The first principle he exemplified both as judge and advocate. As a young magistrate, in the midst of the government's anti-opium crusade he held that a man could not be convicted of 'frequenting' opium dens, if the evidence showed he went to such a place only once. As an advocate, in the early days of road use restrictions, he secured an acquittal for a police inspector who had entered the Restricted Zone without a licence, on the ground that there was no statutory authority for the imposition of a fine. The second was a principle he exemplified everyday of his practice. For example, government servants who considered themselves wrongly dismissed from service flocked to him, and he had many notable successes, including the reinstatement of a young police inspector, Ling How Doong, who later became a lawyer and opposition politician. His tenacity, the third of these key features, was perhaps most clearly demonstrated in the notorious coffee shop murder, when even after full confessions of the three accused had been admitted after a voir dire - in other words, the Court had already concluded that they were made voluntarily - he kept going, turning up evidence of a boast by another prisoner to have been responsible, and then persuading the prosecutor to have the fingerprint evidence compared against that other man's fingerprints. The prosecution withdrew the case, as the confessions of the accused had been thrown into complete doubt.

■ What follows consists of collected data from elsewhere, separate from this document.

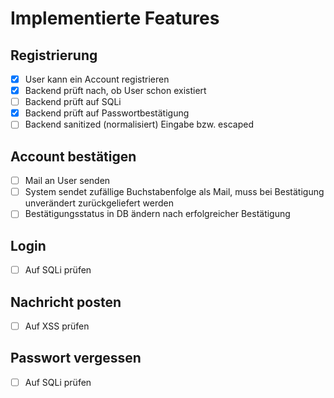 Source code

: # Implementierte Features

## Registrierung
- [X] User kann ein Account registrieren
- [X] Backend prüft nach, ob User schon existiert
- [ ] Backend prüft auf SQLi
- [X] Backend prüft auf Passwortbestätigung
- [ ] Backend sanitized (normalisiert) Eingabe bzw. escaped

## Account bestätigen
- [ ] Mail an User senden
- [ ] System sendet zufällige Buchstabenfolge als Mail, muss bei Bestätigung unverändert zurückgeliefert werden
- [ ] Bestätigungsstatus in DB ändern nach erfolgreicher Bestätigung

## Login
- [ ] Auf SQLi prüfen


## Nachricht posten
- [ ] Auf XSS prüfen

## Passwort vergessen
- [ ] Auf SQLi prüfen
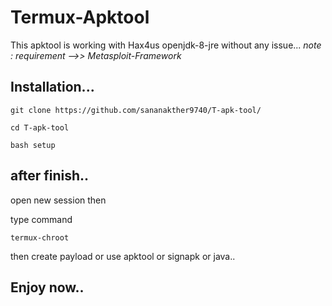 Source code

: # Termux-Apktool
This apktool is working with Hax4us openjdk-8-jre without any issue...
*note : requirement -->> Metasploit-Framework*
## Installation...

`git clone https://github.com/sananakther9740/T-apk-tool/`

`cd T-apk-tool`

`bash setup`

## after finish..

open new session then

type command

`termux-chroot`

then create payload or use apktool or signapk or java..

## Enjoy now..
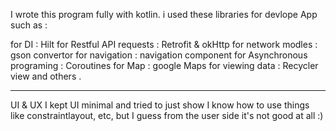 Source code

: I wrote this program fully with kotlin. i used these libraries for devlope App such as :

for DI : Hilt
for Restful API requests : Retrofit & okHttp
for network modles : gson convertor
for navigation : navigation component
for Asynchronous programing : Coroutines
for Map : google Maps 
for viewing data : Recycler view
and others .
___________________________________________________________________________________________________

UI & UX 
I kept UI minimal and tried to just show I know how to use things like constraintlayout, etc, but I guess from the user side it's not good at all :)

His political career was in many ways an extension of his legal ideals - closest to his heart were due process, fairness and constitutionality. He had an unshakable faith in the rational capacity of humankind - that people will respond to reasoned argument. This underpinned both his optimism as an advocate and litigant and his belief in democracy, in the will of the people.

It was a hard and lonely life. I glimpsed his isolation from time to time. Once in the late eighties, a senior lawyer chatted with me at a cocktail party until the precise moment when a society photographer appeared, at which point he disappeared without trace - fear of association at one remove. In that moment, I understood a fraction of the uneasy nervousness my father's politics provoked, even among people who by dint of their training should have known better. In spite of this, he counted many lawyers among his good friends, and he believed in the redemptive and civilising effect of a just legal system throughout his life.

A man looks to his father as an example. In my case, I've found one of my surest guides to be the memory of how he behaved to those around him - wife, children, parents, friends, those in need. A memory of how he conducted himself will often serve to curb my natural impatience, or hold me back from harsh judgment and lead me toward a greater generosity of spirit.

Away from the glare of public life, he was very much a family man, taking on responsibilities not only to his immediate family, but to an extended family, that in the Asian way, came to encompass not just those related by blood, but many young people who looked to him for counsel.

Where did he get the strength? The answer to this question, so often asked of me, lies in his religious conviction, that he had to dedicate his life to serve God, and that the way to serve God was to serve one's fellow man, especially the weakest in society. His faith gave him a place to park his troubles, but also determined his mission. The law, and politics, were for him about how to protect the weakest in society. Nothing could deter him from that mission, for, as he once memorably said, 'No force outside a person can destroy that person' - fear comes only from within. Conquer that fear, and all is possible.